═══ TASK DATA
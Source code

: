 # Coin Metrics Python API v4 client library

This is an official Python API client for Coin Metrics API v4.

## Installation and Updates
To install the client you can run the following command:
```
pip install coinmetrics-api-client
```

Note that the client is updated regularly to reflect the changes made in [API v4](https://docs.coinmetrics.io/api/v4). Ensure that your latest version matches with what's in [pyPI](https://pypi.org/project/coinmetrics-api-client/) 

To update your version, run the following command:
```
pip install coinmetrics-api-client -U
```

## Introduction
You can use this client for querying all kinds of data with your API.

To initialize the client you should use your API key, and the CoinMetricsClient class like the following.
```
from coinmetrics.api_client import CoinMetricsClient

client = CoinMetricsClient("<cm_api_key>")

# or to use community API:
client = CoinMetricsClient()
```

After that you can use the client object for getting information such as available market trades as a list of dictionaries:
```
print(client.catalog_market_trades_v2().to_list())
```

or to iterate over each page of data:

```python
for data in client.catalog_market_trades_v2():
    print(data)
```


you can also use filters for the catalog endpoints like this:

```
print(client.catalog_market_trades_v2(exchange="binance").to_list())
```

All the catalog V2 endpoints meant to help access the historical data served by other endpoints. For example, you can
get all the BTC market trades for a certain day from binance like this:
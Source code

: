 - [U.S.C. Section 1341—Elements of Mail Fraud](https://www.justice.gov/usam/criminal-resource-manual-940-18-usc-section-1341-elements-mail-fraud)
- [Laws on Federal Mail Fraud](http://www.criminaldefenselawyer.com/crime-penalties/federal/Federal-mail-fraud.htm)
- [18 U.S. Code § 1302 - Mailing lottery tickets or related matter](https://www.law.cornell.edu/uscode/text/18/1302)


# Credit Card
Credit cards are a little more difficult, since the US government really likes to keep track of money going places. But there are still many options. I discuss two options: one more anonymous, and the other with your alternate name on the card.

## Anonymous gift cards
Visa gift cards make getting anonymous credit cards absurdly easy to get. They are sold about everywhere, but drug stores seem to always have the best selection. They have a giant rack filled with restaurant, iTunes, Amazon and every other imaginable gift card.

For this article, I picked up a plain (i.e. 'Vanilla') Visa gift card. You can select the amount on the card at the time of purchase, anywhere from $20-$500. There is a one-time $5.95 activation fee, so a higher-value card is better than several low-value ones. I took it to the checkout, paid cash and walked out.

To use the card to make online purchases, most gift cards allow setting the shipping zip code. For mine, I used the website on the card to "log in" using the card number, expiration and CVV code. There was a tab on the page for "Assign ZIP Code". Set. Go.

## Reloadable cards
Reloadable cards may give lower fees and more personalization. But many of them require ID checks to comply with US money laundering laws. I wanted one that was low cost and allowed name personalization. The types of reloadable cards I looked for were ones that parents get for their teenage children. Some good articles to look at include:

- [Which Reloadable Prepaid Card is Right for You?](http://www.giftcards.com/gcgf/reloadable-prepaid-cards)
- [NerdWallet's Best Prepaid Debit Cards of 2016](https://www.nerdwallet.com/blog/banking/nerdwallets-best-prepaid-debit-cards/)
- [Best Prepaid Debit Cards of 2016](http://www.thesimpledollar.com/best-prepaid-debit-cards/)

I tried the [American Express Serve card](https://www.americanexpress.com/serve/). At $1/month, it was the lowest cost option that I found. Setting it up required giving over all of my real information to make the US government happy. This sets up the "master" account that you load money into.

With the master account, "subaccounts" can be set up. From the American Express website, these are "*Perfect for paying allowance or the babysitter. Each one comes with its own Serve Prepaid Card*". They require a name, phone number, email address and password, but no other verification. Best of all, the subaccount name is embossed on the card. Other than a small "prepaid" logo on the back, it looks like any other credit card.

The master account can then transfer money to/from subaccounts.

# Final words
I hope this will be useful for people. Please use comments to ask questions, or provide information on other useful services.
══════
* [EXERCISE DESCRIPTION] Starting at the line above that contains "# Credit Card", repeat each line exactly up to and including the line that contains "## Anonymous gift cards", and stop there.

* [SOLUTION TO THIS PROBLEM]
# Credit Card
Credit cards are a little more difficult, since the US government really likes to keep track of money going places. But there are still many options. I discuss two options: one more anonymous, and the other with your alternate name on the card.

## Anonymous gift cards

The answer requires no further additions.